C’est par cette réunion de rares qualités que Saint-Simon, venant après tant de grands écrivains, a pu encore être neuf, que son livre, après tant de chefs-d’œuvre, a paru original. Dans notre littérature, sa place est à part, mais au premier rang. Aussi pénétrant que La Bruyère, aussi profond que Pascal, aussi passionné que Molière, il a quelquefois le pathétique de Tacite et l’élévation de Bossuet. Si, comme historien, il manque d’impartialité, si son imagination assombrie se plaît trop souvent à prêter aux faits des causes criminelles, aux hommes des mobiles honteux, n’est-ce point là le malheur plus encore que l’injustice des écrivains qui racontent les temps de décadence ?

Ni l’homme politique, ni l’homme privé ne sont dans Saint-Simon à la hauteur de l’écrivain. Avec de brillantes facultés, il est incapable d’un grand rôle. C’est un de ces esprits éminens, mais incomplets, bons à écouter, mais dangereux à suivre, dont on a pu dire qu’ils sont égaux à tout et impropres à tout. Rarement on vit réunis de plus nobles instincts et de plus implacables passions, des sentimens plus élevés et des préjugés plus opiniâtres. Nature droite, mais excessive, généreuse, mais violente, Saint-Simon est au total un homme de vertu chagrine et d’humeur peu sociable, qu’on ne peut se défendre d’honorer, mais qui conquiert plus l’estime que la sympathie.

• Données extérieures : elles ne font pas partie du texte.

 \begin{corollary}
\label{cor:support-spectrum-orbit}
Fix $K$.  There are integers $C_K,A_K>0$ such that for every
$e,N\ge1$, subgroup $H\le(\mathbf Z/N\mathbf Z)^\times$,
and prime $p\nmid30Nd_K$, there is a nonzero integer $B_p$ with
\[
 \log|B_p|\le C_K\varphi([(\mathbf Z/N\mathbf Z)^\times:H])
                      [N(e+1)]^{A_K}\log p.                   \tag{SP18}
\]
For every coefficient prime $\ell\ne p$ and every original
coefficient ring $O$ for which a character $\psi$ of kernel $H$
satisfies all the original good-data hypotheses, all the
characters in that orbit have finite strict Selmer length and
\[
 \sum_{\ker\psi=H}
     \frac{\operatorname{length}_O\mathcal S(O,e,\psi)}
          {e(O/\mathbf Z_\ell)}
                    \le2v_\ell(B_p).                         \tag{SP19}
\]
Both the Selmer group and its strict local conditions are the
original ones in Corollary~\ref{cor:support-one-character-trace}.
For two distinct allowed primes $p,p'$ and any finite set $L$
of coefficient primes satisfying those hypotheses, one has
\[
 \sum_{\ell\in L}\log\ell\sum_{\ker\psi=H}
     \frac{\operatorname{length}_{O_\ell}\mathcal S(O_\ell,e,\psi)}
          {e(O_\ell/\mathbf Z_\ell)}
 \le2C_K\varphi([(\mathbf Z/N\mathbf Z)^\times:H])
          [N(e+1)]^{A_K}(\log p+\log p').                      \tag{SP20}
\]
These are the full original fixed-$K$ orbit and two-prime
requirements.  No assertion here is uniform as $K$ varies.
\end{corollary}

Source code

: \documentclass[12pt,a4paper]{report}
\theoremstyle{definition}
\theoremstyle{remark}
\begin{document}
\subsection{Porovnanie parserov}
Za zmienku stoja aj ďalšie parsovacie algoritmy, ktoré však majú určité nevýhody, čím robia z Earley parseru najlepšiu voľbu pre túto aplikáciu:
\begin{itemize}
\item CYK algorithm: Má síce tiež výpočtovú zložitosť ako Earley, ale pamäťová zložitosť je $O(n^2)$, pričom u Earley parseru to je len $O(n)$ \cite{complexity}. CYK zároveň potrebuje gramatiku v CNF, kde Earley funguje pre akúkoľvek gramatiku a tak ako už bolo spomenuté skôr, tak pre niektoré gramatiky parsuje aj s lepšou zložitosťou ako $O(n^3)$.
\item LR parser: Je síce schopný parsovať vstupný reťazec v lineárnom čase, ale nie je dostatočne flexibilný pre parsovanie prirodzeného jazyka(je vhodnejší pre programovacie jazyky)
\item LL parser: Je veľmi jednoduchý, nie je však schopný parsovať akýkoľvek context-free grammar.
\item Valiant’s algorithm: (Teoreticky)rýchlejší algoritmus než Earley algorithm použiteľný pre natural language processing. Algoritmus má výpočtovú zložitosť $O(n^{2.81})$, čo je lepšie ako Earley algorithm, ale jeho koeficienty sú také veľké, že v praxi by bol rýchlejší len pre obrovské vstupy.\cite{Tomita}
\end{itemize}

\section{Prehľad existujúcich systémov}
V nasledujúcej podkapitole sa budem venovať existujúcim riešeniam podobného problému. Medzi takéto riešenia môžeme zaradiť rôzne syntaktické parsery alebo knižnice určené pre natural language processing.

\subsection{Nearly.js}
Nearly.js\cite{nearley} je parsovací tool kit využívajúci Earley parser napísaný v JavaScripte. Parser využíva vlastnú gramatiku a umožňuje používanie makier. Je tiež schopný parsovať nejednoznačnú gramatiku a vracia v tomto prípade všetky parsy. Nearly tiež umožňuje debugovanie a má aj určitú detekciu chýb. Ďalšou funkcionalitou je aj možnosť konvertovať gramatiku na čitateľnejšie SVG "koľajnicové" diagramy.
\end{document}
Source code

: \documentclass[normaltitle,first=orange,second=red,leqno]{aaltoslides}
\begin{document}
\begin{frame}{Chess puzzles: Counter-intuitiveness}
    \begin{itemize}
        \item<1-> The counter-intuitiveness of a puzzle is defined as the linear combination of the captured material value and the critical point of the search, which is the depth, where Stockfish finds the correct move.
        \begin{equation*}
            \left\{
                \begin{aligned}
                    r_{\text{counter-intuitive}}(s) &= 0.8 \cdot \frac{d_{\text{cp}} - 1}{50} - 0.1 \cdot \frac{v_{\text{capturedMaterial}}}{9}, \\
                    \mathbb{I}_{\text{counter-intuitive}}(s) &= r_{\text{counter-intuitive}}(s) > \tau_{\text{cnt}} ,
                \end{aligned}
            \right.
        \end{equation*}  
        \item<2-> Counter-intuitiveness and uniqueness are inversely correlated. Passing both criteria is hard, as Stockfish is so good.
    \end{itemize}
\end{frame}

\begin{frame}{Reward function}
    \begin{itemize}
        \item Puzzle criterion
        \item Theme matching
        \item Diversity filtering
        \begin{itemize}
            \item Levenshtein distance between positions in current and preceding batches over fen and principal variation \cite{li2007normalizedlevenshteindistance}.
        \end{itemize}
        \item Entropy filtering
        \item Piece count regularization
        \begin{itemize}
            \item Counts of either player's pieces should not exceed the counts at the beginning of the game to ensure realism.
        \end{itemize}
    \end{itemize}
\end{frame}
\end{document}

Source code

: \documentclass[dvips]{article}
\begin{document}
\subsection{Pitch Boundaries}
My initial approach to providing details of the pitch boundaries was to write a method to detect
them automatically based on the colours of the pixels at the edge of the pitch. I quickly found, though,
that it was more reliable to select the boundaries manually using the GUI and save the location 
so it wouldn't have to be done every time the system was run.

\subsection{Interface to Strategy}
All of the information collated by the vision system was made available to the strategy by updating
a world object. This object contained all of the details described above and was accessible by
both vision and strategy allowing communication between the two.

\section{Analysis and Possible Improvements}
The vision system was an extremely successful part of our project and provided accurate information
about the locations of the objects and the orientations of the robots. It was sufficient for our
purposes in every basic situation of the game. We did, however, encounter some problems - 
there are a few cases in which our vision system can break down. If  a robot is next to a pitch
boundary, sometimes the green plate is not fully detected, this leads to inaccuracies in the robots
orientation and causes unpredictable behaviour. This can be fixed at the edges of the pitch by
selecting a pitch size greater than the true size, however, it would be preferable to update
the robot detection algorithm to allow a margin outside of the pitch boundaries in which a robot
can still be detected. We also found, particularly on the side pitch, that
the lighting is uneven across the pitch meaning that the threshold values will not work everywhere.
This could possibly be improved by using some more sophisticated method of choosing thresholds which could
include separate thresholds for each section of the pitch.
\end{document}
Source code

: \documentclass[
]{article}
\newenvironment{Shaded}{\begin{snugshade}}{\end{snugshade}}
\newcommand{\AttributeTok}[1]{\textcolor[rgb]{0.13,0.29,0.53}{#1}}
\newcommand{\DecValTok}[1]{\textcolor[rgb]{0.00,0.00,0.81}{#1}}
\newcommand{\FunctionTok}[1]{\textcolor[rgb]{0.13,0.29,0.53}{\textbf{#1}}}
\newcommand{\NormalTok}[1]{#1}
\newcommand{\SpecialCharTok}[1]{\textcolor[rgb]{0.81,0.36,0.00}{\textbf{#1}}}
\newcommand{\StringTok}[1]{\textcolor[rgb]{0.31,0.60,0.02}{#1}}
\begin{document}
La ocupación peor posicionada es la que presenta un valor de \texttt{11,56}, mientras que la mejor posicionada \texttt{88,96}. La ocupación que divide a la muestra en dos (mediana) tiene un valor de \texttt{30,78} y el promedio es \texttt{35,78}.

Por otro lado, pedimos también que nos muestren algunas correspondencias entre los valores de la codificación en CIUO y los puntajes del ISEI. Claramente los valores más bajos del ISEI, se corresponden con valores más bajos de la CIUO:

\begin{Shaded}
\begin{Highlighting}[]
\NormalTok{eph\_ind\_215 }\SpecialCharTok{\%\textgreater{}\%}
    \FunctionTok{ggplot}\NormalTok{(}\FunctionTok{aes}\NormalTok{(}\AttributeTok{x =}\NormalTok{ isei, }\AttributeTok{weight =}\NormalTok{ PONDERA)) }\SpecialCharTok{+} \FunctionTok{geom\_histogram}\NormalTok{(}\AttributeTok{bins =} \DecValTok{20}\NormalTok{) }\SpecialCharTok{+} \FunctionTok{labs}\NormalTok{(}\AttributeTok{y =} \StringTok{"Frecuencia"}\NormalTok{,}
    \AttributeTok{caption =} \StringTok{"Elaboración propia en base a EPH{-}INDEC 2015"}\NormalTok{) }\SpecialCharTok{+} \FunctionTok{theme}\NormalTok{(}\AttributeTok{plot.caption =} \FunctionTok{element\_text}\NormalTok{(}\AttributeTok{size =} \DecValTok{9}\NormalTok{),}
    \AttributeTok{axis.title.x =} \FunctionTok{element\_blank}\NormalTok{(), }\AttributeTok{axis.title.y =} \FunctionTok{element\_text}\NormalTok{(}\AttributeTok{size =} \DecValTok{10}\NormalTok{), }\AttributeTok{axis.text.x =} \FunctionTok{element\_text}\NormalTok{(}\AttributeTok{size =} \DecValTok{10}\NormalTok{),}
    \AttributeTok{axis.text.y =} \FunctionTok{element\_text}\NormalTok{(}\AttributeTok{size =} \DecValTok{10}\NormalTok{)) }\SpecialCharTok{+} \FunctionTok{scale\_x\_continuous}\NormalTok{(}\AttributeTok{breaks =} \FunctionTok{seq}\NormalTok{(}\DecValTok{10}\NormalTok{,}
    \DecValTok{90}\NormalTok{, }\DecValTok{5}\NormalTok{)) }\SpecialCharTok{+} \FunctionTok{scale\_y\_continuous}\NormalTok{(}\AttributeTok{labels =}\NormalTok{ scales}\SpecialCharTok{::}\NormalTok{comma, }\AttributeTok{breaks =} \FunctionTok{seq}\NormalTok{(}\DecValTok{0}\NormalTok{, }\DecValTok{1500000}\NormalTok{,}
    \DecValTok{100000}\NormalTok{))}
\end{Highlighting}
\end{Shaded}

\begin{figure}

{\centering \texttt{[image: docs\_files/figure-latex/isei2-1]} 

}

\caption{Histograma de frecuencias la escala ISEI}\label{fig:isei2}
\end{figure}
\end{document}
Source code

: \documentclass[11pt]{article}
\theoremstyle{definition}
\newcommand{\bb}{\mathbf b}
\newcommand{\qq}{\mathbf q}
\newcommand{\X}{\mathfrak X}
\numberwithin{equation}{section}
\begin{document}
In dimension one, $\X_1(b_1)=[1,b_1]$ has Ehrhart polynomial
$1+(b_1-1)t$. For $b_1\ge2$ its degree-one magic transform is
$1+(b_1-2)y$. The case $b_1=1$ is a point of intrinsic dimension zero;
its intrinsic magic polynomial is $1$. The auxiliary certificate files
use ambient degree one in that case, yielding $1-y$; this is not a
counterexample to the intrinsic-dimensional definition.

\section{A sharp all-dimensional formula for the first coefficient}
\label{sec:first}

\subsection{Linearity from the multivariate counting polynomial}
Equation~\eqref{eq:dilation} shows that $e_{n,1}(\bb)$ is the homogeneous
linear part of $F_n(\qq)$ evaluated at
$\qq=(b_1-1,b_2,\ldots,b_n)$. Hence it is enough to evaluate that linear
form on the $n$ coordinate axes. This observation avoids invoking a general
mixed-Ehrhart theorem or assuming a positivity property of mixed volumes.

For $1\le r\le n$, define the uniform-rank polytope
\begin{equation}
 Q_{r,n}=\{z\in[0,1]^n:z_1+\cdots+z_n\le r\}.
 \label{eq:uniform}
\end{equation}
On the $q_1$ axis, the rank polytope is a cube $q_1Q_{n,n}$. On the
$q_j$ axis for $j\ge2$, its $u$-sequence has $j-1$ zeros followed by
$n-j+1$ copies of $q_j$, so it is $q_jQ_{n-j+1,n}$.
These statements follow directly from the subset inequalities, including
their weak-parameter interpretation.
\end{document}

Grand seigneur par caractère et par système à l’époque où les grands seigneurs s’en vont; esprit indépendant et frondeur sous le règne du plus absolu monarque; plus tard, ami austère d’un prince perdu de débauches, et, pareil au philosophe stoïcien égaré dans une orgie, assistant, impuissant et indigné, aux longues saturnales du pouvoir, Saint-Simon semble, par une ironie du sort, avoir été l’antithèse perpétuelle de son temps. S’il n’est pas de ceux qui ont laissé dans l’histoire une trace large et profonde, ce sera du moins son éternel honneur de n’avoir ni plié le genou devant le despotisme, ni pactisé avec la corruption, et son nom demeure après tout une de nos gloires les plus éclatantes et les plus pures, car il rappelle ce que l’humanité à bon droit honore le plus, la noblesse du caractère unie à la puissance du génie.


EUGENE POITOU.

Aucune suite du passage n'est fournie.